Oleh: Yolanda Anjani, S.Kom. (Aktivis Dakwah)
Linimasanews.id—Menteri Keuangan (Menkeu) Sri Mulyani resmi menunjuk Shopee, Tokopedia, dan platform marketplace lainnya sebagai pemungut pajak penghasilan (PPh) pedagang online (cnnindonesia.com, 14/7/25). Peraturan ini tertuang dalam Peraturan Menteri Keuangan (PMK) Nomor 37 Tahun 2025 yangditetapkan mulai berlaku 14 Juli 2025.
Kebijakan ini bertujuan meningkatkan kepatuhan pajak di sektor ekonomi digital yang selama ini sulit diawasi. Kedua, menciptakan keadilan antara pejual offline yang sudah rutin membayar pajak dan penjual online. Ketiga, menambah penerimaan negara, terutama di tengah tren menurunnya pendapatan pajak.
Dengan aturan ini, platform e-commerce akan bertindak sebagai pemotong dan penyetor PPh Pasal 22 langsung ke negara. Pedagang online yang memiliki peredaran bruto atau penghasilan melebihi Rp500 juta per tahun wajib melaporkan surat pernyataan kepada penyelenggara PMSE (Penyelenggara Perdagangan Melalui Sistem Elektronik) paling lambat akhir bulan ketika batas tersebut terlampaui.
Solusi Zalim
Semuanya berujung dipungut pajak. Demi menambah pendapatan negara, pedagang online dikenai pajan, bukankah solusi ini sangat zalim? Jelas solusi tersebut bukan menyelesaikan masalah secara tuntas.

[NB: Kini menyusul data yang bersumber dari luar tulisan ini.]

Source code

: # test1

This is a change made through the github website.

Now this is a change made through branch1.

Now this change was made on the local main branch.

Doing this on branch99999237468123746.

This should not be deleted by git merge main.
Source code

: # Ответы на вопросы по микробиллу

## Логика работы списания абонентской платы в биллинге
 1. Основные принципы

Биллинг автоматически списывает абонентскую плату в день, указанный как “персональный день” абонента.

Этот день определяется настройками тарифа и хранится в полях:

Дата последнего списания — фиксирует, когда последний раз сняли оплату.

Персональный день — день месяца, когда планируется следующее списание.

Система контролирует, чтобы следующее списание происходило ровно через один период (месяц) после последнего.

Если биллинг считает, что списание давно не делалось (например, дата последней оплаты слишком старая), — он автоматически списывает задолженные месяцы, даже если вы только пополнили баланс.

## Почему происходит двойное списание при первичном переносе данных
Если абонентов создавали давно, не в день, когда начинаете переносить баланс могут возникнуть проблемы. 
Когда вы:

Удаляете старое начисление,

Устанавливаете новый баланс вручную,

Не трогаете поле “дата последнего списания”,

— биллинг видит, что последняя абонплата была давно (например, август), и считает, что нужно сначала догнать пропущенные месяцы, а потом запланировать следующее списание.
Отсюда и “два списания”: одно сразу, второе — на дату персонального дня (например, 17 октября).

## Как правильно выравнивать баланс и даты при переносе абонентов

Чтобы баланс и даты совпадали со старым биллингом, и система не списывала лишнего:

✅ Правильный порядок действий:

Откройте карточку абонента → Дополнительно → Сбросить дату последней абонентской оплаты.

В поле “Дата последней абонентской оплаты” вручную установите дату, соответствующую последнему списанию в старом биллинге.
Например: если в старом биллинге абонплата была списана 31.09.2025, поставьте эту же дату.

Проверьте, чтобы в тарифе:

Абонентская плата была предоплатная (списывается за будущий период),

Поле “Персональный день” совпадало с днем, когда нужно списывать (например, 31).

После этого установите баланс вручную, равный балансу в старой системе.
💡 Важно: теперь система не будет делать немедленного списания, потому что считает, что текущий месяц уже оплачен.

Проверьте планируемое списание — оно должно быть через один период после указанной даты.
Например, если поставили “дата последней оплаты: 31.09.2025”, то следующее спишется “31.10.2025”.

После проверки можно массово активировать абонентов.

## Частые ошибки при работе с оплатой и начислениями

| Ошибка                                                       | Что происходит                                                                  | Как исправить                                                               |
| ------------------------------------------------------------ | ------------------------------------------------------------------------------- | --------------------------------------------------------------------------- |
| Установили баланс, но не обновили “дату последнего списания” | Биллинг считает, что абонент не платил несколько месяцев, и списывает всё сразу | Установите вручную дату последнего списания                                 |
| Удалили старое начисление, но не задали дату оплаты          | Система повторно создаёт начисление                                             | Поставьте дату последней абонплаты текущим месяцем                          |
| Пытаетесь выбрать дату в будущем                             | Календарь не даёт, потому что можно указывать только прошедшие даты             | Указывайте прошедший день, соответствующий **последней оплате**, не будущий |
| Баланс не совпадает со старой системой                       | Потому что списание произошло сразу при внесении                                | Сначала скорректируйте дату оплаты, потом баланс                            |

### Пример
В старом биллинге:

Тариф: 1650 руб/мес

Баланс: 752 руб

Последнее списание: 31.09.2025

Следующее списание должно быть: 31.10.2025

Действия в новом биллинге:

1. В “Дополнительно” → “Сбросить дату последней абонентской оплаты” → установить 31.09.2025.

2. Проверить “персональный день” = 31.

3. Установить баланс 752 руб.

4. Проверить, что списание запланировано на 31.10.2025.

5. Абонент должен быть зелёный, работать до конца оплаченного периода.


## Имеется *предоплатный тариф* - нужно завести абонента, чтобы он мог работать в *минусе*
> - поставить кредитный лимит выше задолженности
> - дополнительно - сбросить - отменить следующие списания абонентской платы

Padahal, negeri ini memiliki sumber daya alam yang luar biasa. Mirisnya, para penguasa tidak mengelolanya dengan baik, justru ingin menambah pendapatan negara dengan memeras rakyatnya sendiri.
Kebijakan pajak merupakan konsekuensi dari penerapan sistem ekonomi kapitalisme. Sistem ekonomi ini berasaskan materialistik, menjadikan pajak sebagai salah satu sumber pendapatan utama yang diandalkan dan menjadi tumpuan kelangsungan negara. Sistem ekonomi kapitalisme selalu menimbulkan siklus krisis karena kapitalisme menumbuhkan ekonomi sektor nonriil dan menerapkan sistem riba.
Dalam sistem kapitalisme, pajak menjadi salah satu cara pemerintah untuk mengatur distribusi kekayaan, selain sebagai sumber penerimaan negara. Pajak juga dianggap sebagai alat untuk menjaga stabilitas ekonomi dan mengontrol inflasi.
Perspektif Islam
Kebijakan fiskal Islam adalah kebijakan pemerintah Islam dalam mengendalikan ekonomi berdasarkan tuntutan syariat. Dalam Islam, sumber pendapatan utama negara bukanlah pajak. Penerimaan negara dalam Baitulmal diperoleh dari pengelolaan harta kepemilikan negara dan kepemilikan umum (seperti sda tambang, laut, dsb). Kas dalam Baitulmal ini digunakan untuk menyelenggarakan aktivitas negara.
Jika diklasifikasikan, sumber pemasukan Baitulmal sendiri terdiri dari tiga sektor. Pertama, dari sektor kepemilikan individu. Baitulmal mendapatkan pemasukan dari sedekah, hibah, dan zakat. Kedua, sektor kepemilikan umum. Baitulmal mendapatkan pemasukan dari pengelolaan tambang, minyak bumi, hutan, atau laut. Ketiga, sektor kepemilikan negara. Negara mendapatkan pemasukan dari jizyah, kharaj, ganimah, fa’i, usyur, dan lain-lain.
Jelas sekali perbedaannya dengan sistem yang diterapkan saat ini. Saat ini, entah sudah berapa banyak utang negara. Sementara, negara selalu mengeruk pendapatan dari masyarakat dan alamnya demi kepentingan pribadi tertentu, bukan demi kemajuan masyarakat dan bangsanya. Karena itu, sungguh solusi segala permasalahan umat saat ini adalah penerapan sistem Islam di bawah naungan Khilafah Islamiyyah.